Segment Start: SUPPLIED RECORDS

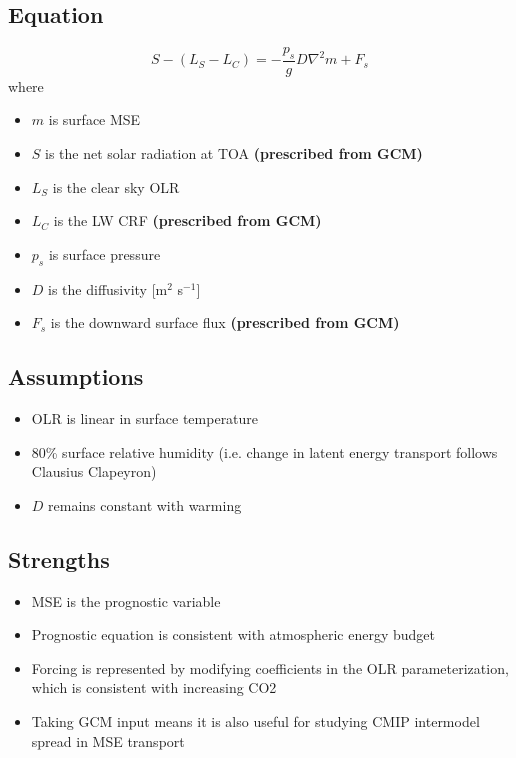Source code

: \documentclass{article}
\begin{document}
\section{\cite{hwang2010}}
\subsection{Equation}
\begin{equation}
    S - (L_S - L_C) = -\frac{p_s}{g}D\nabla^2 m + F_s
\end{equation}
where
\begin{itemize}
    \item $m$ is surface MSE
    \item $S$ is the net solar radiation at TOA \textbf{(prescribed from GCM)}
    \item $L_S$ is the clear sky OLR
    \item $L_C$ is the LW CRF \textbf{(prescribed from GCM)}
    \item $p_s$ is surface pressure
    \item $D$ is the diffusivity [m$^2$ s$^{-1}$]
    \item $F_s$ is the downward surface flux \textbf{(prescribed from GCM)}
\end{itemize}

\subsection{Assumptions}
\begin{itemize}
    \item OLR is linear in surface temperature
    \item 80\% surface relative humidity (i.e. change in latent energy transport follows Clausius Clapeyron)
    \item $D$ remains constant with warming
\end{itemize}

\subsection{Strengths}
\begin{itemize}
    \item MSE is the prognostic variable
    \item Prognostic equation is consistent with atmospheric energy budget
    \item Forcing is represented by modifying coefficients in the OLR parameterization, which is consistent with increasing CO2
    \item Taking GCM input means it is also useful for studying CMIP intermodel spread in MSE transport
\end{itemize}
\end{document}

Segment End: SUPPLIED RECORDS

WHAT YOU HAVE TO DO: Look through the entries above and find each line where the word "subsection" occurs; copy those lines.

ANSWER FOR THE TASK:
\subsection{Equation}
\subsection{Assumptions}
\subsection{Strengths}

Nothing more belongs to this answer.